Perhaps this album is different than other Modest Mouse releases because its scope is smaller. The band still genre jumps with ease, from the Tom Waits/Pogues dirge of "The Devil's Workday" to the upfront funk rock of first single, "Float On" to the confessional ballad, "One Chance," but it does it with smoother production, tighter, simpler drumming (thanks to new skinsman Benjamin Weikel), and with an underlying sense of melody. Lyrically, the band revisits the themes of "Polar Opposites'" "I'm trying to drink away the part of the day that I cannot sleep away," on several tracks, including the thoughtful "The World at Large" which contains the brilliant couplet "I like songs about drifters- books about the same.
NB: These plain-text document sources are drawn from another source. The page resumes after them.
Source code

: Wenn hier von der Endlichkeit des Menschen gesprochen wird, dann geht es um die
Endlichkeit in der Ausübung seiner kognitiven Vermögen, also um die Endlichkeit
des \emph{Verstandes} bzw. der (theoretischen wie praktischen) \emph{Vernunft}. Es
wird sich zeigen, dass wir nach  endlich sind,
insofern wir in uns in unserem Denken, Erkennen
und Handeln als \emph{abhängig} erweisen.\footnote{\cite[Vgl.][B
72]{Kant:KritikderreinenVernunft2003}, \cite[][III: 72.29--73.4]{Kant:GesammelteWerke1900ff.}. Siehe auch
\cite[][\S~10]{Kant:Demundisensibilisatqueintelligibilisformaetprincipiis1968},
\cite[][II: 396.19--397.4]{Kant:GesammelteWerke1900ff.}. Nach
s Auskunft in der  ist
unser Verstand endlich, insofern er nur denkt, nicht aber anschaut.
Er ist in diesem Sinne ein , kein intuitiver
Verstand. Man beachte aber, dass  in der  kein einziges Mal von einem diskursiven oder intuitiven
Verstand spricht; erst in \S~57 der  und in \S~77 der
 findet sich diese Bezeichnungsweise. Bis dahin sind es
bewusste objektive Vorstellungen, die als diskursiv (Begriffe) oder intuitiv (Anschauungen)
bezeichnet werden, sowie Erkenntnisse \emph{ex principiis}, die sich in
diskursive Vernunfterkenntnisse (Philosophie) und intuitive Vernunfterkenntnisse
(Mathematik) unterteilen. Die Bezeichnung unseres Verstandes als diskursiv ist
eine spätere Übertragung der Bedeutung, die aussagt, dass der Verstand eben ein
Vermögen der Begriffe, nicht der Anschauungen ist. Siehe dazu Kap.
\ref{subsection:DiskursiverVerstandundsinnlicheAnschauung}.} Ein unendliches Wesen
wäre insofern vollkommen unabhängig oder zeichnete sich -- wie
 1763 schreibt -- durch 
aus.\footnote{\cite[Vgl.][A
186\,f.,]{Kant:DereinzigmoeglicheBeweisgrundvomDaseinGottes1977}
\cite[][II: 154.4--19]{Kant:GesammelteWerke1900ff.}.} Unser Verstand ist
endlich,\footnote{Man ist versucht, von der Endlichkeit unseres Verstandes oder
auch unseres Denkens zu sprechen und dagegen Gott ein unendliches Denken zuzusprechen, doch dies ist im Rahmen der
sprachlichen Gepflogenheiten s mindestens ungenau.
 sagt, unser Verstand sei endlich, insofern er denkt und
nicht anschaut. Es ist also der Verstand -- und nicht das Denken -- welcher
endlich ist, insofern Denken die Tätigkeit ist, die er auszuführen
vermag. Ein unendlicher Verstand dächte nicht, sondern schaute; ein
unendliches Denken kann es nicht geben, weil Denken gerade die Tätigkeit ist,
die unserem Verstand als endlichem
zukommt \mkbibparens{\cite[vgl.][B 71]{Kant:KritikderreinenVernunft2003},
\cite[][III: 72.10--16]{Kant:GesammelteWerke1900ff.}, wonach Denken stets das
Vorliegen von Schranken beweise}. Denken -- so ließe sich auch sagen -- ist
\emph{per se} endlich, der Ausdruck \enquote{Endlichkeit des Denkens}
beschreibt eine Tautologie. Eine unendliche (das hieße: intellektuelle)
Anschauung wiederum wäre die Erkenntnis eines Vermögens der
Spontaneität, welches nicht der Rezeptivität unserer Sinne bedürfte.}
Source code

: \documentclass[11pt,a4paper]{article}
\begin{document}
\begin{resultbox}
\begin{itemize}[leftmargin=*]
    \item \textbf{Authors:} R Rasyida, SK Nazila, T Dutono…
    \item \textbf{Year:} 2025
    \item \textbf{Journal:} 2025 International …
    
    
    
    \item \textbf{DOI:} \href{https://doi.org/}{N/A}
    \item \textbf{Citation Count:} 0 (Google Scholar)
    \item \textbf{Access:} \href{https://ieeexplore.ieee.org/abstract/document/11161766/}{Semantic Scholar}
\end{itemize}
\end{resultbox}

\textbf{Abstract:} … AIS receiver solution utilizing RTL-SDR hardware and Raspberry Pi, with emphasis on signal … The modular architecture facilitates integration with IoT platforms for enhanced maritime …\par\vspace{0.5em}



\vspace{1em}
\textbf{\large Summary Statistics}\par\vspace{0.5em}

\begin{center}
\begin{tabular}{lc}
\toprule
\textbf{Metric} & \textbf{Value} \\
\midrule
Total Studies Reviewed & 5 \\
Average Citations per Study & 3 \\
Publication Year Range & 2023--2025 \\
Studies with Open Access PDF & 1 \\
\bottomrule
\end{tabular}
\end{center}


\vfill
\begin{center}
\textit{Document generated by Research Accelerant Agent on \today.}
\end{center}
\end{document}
They both seem to help me feel a little less insane." Despite a confidence in the musical composition of this album, the lyrics are still the same off-kilter self deprecation you've come to expect from Brock. The insecurity seeps from the songs, on the repetition of "I don't know" in the glazed over rock "Ocean Breathless Salty" or elsewhere in the plaintive "Blame It On The Tetons" where Brock with its summation of "god, I need a scapegoat now." The songs may be poppier, but that in no way translates to a decrease in quality.
I remember in a review I wrote of Sad Sappy Sucker, an EP the band released a few years ago, that I started the review with a uber-pretentious stream of conscience style passage where no word related to the one before it. I followed it up by saying if you say any unity in it, then you'd probably find some similarity between the bipolar nature of the tracks on the EP. On Good News, thanks in no small part to the production, the album works like a cross country trip, (perhaps a long drive for someone with nothing to think about... get it? Eh, screw off.), with each varying track being a different skyline or exit or main street, a portrait of one of the most unique sounding bands currently making music in America, and the perfect soundtrack to your next car trip.